### ABOUT THIS EXERCISE
Below are some records; return all of them exactly as they are.

### INPUT DATA
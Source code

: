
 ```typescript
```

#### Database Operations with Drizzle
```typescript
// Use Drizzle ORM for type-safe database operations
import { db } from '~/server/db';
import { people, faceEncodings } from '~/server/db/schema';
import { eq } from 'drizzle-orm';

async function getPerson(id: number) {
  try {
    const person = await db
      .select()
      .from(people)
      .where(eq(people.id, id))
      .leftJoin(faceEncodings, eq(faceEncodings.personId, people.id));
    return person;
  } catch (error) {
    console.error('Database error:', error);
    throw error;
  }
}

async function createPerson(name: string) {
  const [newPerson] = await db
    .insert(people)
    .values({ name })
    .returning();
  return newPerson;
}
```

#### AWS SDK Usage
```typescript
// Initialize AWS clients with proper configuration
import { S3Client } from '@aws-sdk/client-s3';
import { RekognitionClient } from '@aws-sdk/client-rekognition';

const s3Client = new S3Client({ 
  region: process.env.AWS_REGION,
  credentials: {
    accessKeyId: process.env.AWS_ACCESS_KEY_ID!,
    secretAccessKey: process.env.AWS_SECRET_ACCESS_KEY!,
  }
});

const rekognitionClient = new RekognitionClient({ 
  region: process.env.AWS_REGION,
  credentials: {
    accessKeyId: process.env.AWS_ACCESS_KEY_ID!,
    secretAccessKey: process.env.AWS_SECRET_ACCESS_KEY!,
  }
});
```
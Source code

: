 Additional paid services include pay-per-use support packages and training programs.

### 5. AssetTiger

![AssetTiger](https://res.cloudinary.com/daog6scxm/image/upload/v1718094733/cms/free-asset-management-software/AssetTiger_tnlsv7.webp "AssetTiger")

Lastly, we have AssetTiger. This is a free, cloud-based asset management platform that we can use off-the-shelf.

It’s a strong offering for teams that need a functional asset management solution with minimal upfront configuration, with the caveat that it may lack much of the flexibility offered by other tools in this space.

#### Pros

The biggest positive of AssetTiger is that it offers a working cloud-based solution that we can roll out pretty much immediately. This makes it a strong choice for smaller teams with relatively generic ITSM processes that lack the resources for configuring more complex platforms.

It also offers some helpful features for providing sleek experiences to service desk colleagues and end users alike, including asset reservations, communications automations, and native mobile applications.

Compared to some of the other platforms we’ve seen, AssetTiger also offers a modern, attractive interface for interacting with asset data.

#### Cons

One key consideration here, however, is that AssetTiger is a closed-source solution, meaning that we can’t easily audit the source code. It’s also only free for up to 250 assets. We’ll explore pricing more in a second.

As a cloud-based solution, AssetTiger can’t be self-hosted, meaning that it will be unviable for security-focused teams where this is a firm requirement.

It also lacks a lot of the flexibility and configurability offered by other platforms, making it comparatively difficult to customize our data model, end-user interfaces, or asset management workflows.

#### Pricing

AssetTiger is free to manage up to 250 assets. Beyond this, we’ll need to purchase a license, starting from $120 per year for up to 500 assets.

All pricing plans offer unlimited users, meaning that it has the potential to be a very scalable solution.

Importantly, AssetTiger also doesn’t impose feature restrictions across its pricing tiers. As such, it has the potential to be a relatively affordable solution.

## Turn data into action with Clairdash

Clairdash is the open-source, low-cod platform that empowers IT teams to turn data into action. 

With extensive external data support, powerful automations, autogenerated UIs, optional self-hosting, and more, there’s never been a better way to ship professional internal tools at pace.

### RESULT BELOW
Source code

:
 ```typescript
```

#### Database Operations with Drizzle
```typescript
// Use Drizzle ORM for type-safe database operations
import { db } from '~/server/db';
import { people, faceEncodings } from '~/server/db/schema';
import { eq } from 'drizzle-orm';

async function getPerson(id: number) {
  try {
    const person = await db
      .select()
      .from(people)
      .where(eq(people.id, id))
      .leftJoin(faceEncodings, eq(faceEncodings.personId, people.id));
    return person;
  } catch (error) {
    console.error('Database error:', error);
    throw error;
  }
}

async function createPerson(name: string) {
  const [newPerson] = await db
    .insert(people)
    .values({ name })
    .returning();
  return newPerson;
}
```

#### AWS SDK Usage
```typescript
// Initialize AWS clients with proper configuration
import { S3Client } from '@aws-sdk/client-s3';
import { RekognitionClient } from '@aws-sdk/client-rekognition';

const s3Client = new S3Client({ 
  region: process.env.AWS_REGION,
  credentials: {
    accessKeyId: process.env.AWS_ACCESS_KEY_ID!,
    secretAccessKey: process.env.AWS_SECRET_ACCESS_KEY!,
  }
});

const rekognitionClient = new RekognitionClient({ 
  region: process.env.AWS_REGION,
  credentials: {
    accessKeyId: process.env.AWS_ACCESS_KEY_ID!,
    secretAccessKey: process.env.AWS_SECRET_ACCESS_KEY!,
  }
});
```
Source code

: Additional paid services include pay-per-use support packages and training programs.

### 5. AssetTiger

![AssetTiger](https://res.cloudinary.com/daog6scxm/image/upload/v1718094733/cms/free-asset-management-software/AssetTiger_tnlsv7.webp "AssetTiger")

Lastly, we have AssetTiger. This is a free, cloud-based asset management platform that we can use off-the-shelf.

It’s a strong offering for teams that need a functional asset management solution with minimal upfront configuration, with the caveat that it may lack much of the flexibility offered by other tools in this space.

#### Pros

The biggest positive of AssetTiger is that it offers a working cloud-based solution that we can roll out pretty much immediately. This makes it a strong choice for smaller teams with relatively generic ITSM processes that lack the resources for configuring more complex platforms.

It also offers some helpful features for providing sleek experiences to service desk colleagues and end users alike, including asset reservations, communications automations, and native mobile applications.

Compared to some of the other platforms we’ve seen, AssetTiger also offers a modern, attractive interface for interacting with asset data.

#### Cons

One key consideration here, however, is that AssetTiger is a closed-source solution, meaning that we can’t easily audit the source code. It’s also only free for up to 250 assets. We’ll explore pricing more in a second.

As a cloud-based solution, AssetTiger can’t be self-hosted, meaning that it will be unviable for security-focused teams where this is a firm requirement.

It also lacks a lot of the flexibility and configurability offered by other platforms, making it comparatively difficult to customize our data model, end-user interfaces, or asset management workflows.

#### Pricing

AssetTiger is free to manage up to 250 assets. Beyond this, we’ll need to purchase a license, starting from $120 per year for up to 500 assets.

All pricing plans offer unlimited users, meaning that it has the potential to be a very scalable solution.

Importantly, AssetTiger also doesn’t impose feature restrictions across its pricing tiers. As such, it has the potential to be a relatively affordable solution.

## Turn data into action with Clairdash

Clairdash is the open-source, low-cod platform that empowers IT teams to turn data into action. 

With extensive external data support, powerful automations, autogenerated UIs, optional self-hosting, and more, there’s never been a better way to ship professional internal tools at pace.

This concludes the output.